Best way under libxml2?
deckerben
bdeck at lycos.co.uk
Thu Jun 5 18:34:35 EDT 2003
Hello,
Sometimes I need to parse an XML document for a certain attribute value for
a specific element node. Right now I am using the solution:
>>> import sys, os
>>> import libxml2
>>> mydoc = libxml2.parseFile("C:/dosfiles/xml/somefile.xml")
>>> scontext = mydoc.xpathEval("descendant-or-self::dos/script/@shell")[0]
>>> text = scontext.getContent()
>>> text
'python'
As you see, it is working as it should, but I am not very happy about the
assumptions I am making with it. I feel that using the [0] subscript is an
unstable kludge to make libxml2 recognize the single attribute element
rather than returning a list of nodes. I was hoping to avoid time-consuming
looping, btw. But somehow, the whole thing starts looking less like python
and more like XSLT :-(
....
I am also looking for the fastest way to translate a result tree into a
array of strings. Each string is the total text of all Text and CDATA
children found for a single element node of the result tree.
Something like turning
<element>
1<![CDATA[2]]>3
</element>
<element>
1<![CDATA[2]]>3
</element>
<element>
1<![CDATA[2]]>3
</element>
into:
('123', '123', '123')
Here I have done:
def gettext2(self, nodename):
# get a xpath argument and return a string array from it.

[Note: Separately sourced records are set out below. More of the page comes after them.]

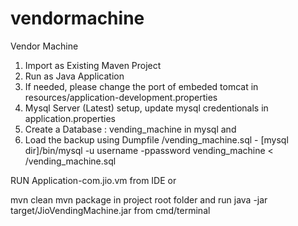 # vendormachine
Vendor Machine

1. Import as Existing Maven Project
2. Run as Java Application
3. If needed, please change the port of embeded tomcat in resources/application-development.properties
4. Mysql Server (Latest) setup, update mysql credentionals in application.properties
5. Create a Database : vending_machine in mysql and  
6. Load the backup using Dumpfile /vending_machine.sql - [mysql dir]/bin/mysql -u username -ppassword vending_machine < /vending_machine.sql

RUN Application-com.jio.vm from IDE
or

mvn clean 
mvn package in project root folder and run
java -jar target/JioVendingMachine.jar from cmd/terminal


 

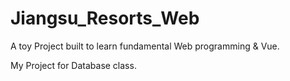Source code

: # Jiangsu_Resorts_Web
A toy Project built to learn fundamental Web programming & Vue.


My Project for Database class.
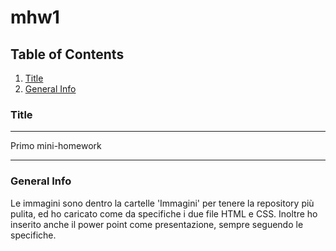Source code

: # mhw1
## Table of Contents
1. [Title](#Title)
2. [General Info](#general-info)

### Title
***
Primo mini-homework
***
### General Info
Le immagini sono dentro la cartelle 'Immagini' per tenere la repository più pulita, ed ho caricato come da specifiche i due file HTML e CSS. Inoltre ho inserito anche il power point come presentazione, sempre seguendo le specifiche.
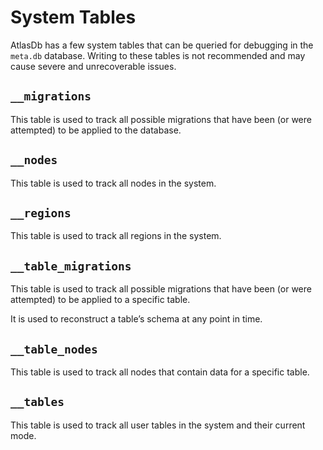 # System Tables

AtlasDb has a few system tables that can be queried for debugging in the `meta.db` database.
Writing to these tables is not recommended and may cause severe and unrecoverable issues.

## `__migrations`

This table is used to track all possible migrations that have been (or were attempted) to be applied to the database.

## `__nodes`

This table is used to track all nodes in the system.

## `__regions`

This table is used to track all regions in the system.

## `__table_migrations`

This table is used to track all possible migrations that have been (or were attempted) to be applied to a specific table.

It is used to reconstruct a table’s schema at any point in time.

## `__table_nodes`

This table is used to track all nodes that contain data for a specific table.

## `__tables`

This table is used to track all user tables in the system and their current mode.
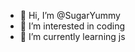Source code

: - 👋 Hi, I’m @SugarYummy
- 👀 I’m interested in coding
- 🌱 I’m currently learning js

<!---
SugarYummy/SugarYummy is a ✨ special ✨ repository because its `README.md` (this file) appears on your GitHub profile.
You can click the Preview link to take a look at your changes.
--->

self.current_nodes = self.doc.xpathEval(nodename)
report = []
for system_node in self.current_nodes:
# nodeobject.children always returns a list of nodes
for i in system_node.children:
a = i.get_type()
name = i.nodePath()
if i.get_type() == 'element':
# if a child is an element node, might have text, too
location = i.nodePath()
# send absolute nodepath to gettext2 (sub)subprocess
self.gettext2(location)
# DON'T USE BREAK here - it will kill all parent loops.

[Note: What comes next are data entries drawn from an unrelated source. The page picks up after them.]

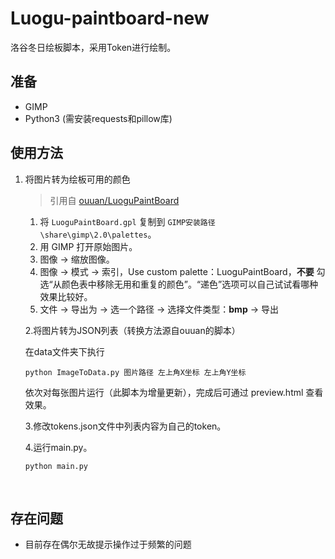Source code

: # Luogu-paintboard-new

洛谷冬日绘板脚本，采用Token进行绘制。

## 准备

- GIMP
- Python3 (需安装requests和pillow库)

## 使用方法

1. 将图片转为绘板可用的颜色
   > 引用自 [ouuan/LuoguPaintBoard](https://github.com/ouuan/LuoguPaintBoard)
   1. 将 `LuoguPaintBoard.gpl` 复制到 `GIMP安装路径\share\gimp\2.0\palettes`。
   2. 用 GIMP 打开原始图片。
   3. 图像 → 缩放图像。
   4. 图像 → 模式 → 索引，Use custom palette：LuoguPaintBoard，**不要** 勾选“从颜色表中移除无用和重复的颜色”。“递色”选项可以自己试试看哪种效果比较好。
   5. 文件 → 导出为 → 选一个路径 → 选择文件类型：**bmp** → 导出
   
   2.将图片转为JSON列表（转换方法源自ouuan的脚本）
   
   在data文件夹下执行
   
   `python ImageToData.py 图片路径 左上角X坐标 左上角Y坐标`
   
   依次对每张图片运行（此脚本为增量更新），完成后可通过 preview.html 查看效果。
   
   3.修改tokens.json文件中列表内容为自己的token。
   
   4.运行main.py。
   
   `python main.py`
   
   <br/>
 ## 存在问题
 - 目前存在偶尔无故提示操作过于频繁的问题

if i.get_type() == 'text' or 'cdata':
element_text = i.getContent()
for ii in element_text:
# sometimes text node just an empty carriage return
if ii in ' \n':
pass
else:
header = "SYSTEM2data: " + name
report.append(header)
report.append(element_text)
break # USE BREAK here or process may not end!
# give the new text-array back to calling function
return report
Where 'nodename' is an xpath argument, too.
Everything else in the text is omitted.